◆ **YOUR ASSIGNMENT**:
A single number is all that's needed: how many lines in the data contain the string "open".

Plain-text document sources
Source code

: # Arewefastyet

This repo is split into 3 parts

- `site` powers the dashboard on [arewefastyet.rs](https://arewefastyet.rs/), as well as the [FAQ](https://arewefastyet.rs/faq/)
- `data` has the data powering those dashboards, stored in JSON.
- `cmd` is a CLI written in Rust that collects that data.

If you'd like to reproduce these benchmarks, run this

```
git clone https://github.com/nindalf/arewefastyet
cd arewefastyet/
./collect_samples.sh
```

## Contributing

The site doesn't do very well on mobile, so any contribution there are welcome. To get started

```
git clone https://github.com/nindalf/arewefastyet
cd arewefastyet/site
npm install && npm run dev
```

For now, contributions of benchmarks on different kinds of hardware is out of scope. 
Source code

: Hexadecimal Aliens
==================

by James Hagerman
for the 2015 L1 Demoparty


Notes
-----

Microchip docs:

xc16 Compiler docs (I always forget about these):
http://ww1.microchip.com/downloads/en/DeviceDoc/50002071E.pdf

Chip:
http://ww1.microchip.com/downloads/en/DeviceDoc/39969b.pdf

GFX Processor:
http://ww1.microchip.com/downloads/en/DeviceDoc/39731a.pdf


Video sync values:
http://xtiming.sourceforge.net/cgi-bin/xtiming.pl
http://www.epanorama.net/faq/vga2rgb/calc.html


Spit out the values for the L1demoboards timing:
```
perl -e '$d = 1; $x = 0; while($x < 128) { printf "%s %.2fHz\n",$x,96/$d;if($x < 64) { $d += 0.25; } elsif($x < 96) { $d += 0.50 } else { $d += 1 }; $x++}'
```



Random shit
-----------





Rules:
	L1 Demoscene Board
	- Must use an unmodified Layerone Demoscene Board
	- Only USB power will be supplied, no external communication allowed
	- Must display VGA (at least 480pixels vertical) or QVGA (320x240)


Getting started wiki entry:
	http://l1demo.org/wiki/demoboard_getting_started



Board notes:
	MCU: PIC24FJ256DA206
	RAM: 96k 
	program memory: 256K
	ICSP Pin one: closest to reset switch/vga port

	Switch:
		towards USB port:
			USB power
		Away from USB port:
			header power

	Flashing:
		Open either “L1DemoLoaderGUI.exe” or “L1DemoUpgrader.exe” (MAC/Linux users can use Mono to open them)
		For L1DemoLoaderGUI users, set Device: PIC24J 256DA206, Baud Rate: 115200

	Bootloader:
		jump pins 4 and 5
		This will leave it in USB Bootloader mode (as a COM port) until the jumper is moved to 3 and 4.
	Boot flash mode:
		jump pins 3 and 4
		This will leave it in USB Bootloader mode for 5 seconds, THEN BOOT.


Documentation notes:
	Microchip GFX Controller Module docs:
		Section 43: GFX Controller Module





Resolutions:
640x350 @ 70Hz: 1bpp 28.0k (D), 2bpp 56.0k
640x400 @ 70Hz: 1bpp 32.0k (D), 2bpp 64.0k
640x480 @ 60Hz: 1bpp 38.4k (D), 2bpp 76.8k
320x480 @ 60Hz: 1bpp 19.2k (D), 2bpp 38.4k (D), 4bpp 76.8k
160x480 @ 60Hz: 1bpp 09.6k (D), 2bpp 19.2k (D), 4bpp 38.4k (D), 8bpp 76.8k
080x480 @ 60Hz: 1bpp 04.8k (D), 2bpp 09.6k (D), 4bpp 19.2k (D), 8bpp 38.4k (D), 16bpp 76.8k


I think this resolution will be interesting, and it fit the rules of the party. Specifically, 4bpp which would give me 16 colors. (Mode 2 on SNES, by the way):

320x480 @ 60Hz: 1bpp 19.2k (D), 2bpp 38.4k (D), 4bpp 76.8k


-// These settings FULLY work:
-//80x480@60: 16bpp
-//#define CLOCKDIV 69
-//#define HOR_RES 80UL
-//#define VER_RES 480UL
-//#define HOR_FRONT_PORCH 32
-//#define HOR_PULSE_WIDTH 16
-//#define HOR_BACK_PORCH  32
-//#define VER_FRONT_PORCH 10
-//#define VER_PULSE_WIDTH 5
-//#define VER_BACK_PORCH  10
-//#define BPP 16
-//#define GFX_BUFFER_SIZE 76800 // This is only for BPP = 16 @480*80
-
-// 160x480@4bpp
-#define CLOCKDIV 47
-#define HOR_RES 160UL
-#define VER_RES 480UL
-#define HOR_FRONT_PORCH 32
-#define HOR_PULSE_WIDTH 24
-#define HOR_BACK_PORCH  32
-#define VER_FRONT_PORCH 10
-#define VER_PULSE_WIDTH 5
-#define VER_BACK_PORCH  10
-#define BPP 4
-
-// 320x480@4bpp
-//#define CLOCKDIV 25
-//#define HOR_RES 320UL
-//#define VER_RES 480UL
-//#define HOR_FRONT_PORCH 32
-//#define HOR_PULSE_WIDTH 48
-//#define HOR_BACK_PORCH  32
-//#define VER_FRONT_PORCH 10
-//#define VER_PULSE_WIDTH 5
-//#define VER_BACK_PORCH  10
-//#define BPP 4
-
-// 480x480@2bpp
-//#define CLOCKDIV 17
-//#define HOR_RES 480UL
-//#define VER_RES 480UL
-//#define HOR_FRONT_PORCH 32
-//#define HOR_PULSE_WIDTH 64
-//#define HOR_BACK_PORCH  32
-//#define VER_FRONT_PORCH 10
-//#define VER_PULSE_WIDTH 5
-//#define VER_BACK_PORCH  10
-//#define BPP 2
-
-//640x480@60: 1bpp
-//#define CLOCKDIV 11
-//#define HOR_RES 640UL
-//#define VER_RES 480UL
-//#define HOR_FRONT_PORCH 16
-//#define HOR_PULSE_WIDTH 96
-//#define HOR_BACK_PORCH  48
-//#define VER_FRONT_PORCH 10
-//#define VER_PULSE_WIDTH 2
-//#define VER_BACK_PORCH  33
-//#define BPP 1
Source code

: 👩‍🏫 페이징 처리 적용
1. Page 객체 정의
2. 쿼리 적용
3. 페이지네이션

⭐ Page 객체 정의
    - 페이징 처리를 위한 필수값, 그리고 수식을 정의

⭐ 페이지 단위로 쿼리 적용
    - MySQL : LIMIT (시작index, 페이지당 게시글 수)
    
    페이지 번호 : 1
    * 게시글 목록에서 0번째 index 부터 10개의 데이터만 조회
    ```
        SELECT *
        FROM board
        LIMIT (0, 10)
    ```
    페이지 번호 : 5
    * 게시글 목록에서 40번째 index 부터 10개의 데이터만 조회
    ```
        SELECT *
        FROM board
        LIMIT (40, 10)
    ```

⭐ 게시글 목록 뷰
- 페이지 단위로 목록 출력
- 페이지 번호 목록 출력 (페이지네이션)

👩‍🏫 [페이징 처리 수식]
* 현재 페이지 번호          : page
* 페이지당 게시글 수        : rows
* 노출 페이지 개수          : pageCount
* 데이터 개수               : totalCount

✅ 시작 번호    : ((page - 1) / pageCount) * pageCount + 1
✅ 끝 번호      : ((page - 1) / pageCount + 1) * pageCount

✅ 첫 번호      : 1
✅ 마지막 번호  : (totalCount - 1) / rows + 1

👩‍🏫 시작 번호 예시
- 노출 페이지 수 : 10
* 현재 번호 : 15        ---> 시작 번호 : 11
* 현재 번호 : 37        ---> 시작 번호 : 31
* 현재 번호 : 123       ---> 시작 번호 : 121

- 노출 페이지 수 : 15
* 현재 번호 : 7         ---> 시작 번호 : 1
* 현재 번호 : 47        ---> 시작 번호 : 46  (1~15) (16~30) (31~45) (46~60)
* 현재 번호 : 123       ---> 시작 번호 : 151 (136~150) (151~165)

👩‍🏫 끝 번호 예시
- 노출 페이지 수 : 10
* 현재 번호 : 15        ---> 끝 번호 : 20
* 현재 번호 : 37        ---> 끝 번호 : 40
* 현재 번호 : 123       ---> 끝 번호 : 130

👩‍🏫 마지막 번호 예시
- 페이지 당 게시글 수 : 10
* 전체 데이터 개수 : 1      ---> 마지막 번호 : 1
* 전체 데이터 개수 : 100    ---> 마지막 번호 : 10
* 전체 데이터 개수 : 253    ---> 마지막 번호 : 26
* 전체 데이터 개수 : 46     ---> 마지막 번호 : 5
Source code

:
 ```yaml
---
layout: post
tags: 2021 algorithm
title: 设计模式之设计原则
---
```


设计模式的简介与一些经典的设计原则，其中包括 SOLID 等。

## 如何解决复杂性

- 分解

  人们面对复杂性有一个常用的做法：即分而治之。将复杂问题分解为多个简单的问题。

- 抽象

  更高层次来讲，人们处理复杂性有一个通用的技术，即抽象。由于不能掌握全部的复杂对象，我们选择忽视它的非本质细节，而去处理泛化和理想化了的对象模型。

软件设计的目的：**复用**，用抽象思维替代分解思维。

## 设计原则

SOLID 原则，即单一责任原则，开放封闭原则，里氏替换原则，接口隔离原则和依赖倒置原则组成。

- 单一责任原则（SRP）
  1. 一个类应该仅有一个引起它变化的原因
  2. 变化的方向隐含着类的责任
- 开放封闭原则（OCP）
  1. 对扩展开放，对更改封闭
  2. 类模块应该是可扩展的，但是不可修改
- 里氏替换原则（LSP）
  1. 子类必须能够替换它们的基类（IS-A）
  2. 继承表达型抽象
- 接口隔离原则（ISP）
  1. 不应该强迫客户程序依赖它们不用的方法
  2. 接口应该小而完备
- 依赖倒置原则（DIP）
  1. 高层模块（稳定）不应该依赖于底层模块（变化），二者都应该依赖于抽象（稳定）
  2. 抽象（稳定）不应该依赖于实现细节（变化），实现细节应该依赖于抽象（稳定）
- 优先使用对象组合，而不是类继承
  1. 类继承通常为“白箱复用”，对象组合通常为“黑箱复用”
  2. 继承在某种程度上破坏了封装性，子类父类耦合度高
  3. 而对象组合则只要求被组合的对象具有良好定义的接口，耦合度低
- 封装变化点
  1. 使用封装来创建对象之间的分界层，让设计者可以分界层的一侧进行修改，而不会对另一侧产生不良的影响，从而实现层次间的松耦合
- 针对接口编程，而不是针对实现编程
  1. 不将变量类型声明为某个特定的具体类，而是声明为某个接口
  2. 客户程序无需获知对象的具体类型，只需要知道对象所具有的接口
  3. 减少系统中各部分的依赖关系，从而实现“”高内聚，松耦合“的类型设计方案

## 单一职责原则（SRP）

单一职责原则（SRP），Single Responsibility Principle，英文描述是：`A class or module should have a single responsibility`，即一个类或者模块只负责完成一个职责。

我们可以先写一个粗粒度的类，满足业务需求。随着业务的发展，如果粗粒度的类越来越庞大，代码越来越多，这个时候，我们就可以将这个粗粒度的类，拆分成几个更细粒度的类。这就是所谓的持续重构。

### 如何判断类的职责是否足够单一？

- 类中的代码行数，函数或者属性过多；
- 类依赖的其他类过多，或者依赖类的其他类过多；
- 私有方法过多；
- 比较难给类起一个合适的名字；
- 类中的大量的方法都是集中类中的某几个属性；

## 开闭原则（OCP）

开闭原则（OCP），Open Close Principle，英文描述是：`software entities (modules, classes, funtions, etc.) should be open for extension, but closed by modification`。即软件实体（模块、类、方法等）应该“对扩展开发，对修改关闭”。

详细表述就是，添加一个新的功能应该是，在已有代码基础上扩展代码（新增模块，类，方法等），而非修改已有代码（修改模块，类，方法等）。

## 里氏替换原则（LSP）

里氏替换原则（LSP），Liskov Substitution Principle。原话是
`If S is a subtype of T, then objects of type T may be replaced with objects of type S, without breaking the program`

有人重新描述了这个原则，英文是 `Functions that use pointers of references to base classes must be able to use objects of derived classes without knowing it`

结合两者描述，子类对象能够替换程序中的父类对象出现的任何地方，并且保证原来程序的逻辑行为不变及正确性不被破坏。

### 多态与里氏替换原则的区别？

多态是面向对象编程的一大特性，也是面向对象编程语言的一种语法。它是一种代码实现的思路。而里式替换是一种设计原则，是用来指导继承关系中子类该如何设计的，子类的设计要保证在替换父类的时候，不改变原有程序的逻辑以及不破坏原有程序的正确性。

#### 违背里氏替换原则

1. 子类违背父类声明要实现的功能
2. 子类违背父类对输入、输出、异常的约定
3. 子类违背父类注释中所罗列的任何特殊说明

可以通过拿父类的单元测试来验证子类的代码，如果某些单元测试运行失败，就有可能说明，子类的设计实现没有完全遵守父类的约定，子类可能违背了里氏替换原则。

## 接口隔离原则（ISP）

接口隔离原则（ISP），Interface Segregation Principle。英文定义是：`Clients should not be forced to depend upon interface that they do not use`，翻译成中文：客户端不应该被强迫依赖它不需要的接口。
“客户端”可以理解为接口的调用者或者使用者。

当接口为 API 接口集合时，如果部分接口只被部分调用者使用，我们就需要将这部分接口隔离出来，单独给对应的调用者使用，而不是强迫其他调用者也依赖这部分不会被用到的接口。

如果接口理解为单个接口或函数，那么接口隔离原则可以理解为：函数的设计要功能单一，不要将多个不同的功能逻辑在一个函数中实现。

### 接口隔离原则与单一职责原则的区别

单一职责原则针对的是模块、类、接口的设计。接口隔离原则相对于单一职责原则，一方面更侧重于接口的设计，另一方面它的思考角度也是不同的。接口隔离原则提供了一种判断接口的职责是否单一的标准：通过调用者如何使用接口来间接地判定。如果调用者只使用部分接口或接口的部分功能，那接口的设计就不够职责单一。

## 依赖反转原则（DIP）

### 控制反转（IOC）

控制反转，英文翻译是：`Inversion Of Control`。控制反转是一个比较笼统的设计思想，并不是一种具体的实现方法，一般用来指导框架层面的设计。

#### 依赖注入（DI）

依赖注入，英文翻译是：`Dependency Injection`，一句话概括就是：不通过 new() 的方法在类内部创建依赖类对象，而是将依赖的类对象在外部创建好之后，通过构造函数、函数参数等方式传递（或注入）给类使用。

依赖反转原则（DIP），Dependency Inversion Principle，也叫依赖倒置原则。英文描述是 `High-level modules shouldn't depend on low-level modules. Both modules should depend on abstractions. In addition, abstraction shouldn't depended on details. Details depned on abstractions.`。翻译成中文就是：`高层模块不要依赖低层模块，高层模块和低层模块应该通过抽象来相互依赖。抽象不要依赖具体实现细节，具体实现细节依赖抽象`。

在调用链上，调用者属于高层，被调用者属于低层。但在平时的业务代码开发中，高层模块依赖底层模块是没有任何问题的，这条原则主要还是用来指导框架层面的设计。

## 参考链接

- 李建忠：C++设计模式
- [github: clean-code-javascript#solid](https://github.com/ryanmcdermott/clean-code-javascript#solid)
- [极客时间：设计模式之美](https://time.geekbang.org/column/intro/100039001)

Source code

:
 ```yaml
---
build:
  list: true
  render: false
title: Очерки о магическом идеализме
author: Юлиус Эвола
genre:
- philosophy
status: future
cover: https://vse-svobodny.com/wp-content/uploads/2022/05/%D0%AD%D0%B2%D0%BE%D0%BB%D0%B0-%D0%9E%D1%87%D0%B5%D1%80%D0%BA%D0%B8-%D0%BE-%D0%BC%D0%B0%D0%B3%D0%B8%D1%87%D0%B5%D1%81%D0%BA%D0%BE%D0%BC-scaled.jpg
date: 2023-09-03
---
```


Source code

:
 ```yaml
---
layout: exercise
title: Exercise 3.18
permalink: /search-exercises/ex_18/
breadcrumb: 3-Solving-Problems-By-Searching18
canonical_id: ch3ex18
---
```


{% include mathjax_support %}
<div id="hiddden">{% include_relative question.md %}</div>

◆ **REPLY TO THE TASK**:
2